Publicado em 10 de abril de 2021 às 05:30

- Atualizado há um ano

. Crédito: Colagem com fotos de Evaristo Sa/AFP e Carlos Humberto/STF

Uma comissão parlamentar de inquérito – CPI, ou CPMI, se for mista e envolver as duas Casas Legislativas federais – é sempre política. E sempre causa estrago para alguém. Entretanto, mesmo num momento de fatos singulares, é provável que nenhuma outra comissão do tipo tenha provocado tanto estardalhaço antes de ser instalada como esta, que se propõe a investigar os atos do Poder Executivo durante a pandemia. 

Na quinta-feira (08), o ministro do Supremo Tribunal Federal (STF), Luiz Roberto Barroso, determinou que o Senado instale uma CPI para investigar ações e omissões da gestão Bolsonaro no combate à pandemia. Um dia depois, na sexta-feira (09), veio a resposta do presidente da República, Jair Bolsonaro (sem partido), durante um papo com apoiadores: “Pelo que me parece, falta coragem moral para o Barroso e sobra ativismo judicial”. 

Foi rastilho de pólvora em palha seca. O STF, instância máxima do Judiciário brasileiro, defende a decisão do ministro, diante da reação do Executivo, enquanto o Parlamento se divide. O presidente do Congresso, Rodrigo Pacheco (DEM-MG), disse ser contrário à CPI, porém avisou que não vai agir para evitar a investigação. Já o deputado Arthur Lira (PP-AL), presidente da Câmara, acha que não é hora para uma investigação. E o Brasil entra no final de semana com a convicção de que os Três Poderes da República se entendem cada vez menos. 

O assunto despertou a atenção de representantes da classe política além das fronteiras nacionais. A abertura da CPI e os recordes de mortes por covid-19 são o pano de fundo de uma audiência marcada pelo Parlamento Europeu, na próxima semana. O chefe da Missão do Brasil na União Europeia, Marcos Galvão, está sendo chamado a falar sobre o assunto, entre outros temas. 
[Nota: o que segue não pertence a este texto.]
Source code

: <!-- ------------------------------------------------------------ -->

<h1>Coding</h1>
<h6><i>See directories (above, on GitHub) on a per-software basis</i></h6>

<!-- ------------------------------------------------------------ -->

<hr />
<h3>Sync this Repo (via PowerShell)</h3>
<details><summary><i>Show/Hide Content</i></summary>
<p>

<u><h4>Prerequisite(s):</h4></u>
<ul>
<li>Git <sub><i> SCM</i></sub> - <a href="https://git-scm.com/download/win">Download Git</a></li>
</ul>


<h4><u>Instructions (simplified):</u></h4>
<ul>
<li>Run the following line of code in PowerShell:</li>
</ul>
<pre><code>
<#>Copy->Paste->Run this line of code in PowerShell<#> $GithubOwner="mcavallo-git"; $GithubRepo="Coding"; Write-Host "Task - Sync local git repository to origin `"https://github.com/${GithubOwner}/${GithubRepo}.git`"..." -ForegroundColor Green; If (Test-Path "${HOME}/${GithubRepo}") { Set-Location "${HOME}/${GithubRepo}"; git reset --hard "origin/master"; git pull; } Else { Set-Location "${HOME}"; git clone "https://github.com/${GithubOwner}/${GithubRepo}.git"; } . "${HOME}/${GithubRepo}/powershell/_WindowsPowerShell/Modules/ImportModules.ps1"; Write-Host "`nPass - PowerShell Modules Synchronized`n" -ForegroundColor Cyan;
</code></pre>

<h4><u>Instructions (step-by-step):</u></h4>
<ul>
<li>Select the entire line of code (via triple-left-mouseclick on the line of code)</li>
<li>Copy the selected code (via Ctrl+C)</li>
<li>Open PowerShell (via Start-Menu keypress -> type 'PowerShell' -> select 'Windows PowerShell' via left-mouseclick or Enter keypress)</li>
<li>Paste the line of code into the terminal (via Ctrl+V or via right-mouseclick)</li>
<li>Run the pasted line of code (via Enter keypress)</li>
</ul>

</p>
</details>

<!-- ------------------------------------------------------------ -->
Logo cedo, uma postagem de Bolsonaro reclamava da decisão tomada por Barroso. O presidente disse que a decisão monocrática, ou seja, de apenas um dos ministros do Supremo e não referendada pelo plenário da Corte, se destinará a apurar apenas o governo federal. Segundo ele, não haverá espaço na comissão para investigar “nenhum governador” por eventuais desvios de recursos federais destinados ao combate à Covid-19.

Ele afirmou ainda que Barroso se “omite” ao não determinar que o Senado também abra processos de impeachment de ministros do STF.“Barroso se omite ao não determinar ao Senado a instalação de processos de impeachment contra ministro do Supremo, mesmo a pedido de mais de 3 milhões de brasileiros. Falta-lhe coragem moral e sobra-lhe imprópria militância política”, afirmou.O ministro respondeu no início de tarde da sexta-feira que cumpre o que é previsto na Constituição e desempenha o papel de magistrado com “seriedade, educação e serenidade”. “Na minha decisão, limitei-me a aplicar o que está previsto na Constituição, na linha de pacífica jurisprudência do Supremo Tribunal Federal, e após consultar todos os ministros. Cumpro a Constituição e desempenho o meu papel com seriedade, educação e serenidade. Não penso em mudar”, destacou. Após a declaração de Bolsonaro, o Supremo divulgou nota na qual afirmou que os ministros do tribunal “tomam decisões conforme a Constituição e as leis”. A nota diz ainda que, “dentro do estado democrático de direito, questionamentos a elas (decisões) devem ser feitos nas vias recursais próprias, contribuindo para que o espírito republicano prevaleça em nosso país”.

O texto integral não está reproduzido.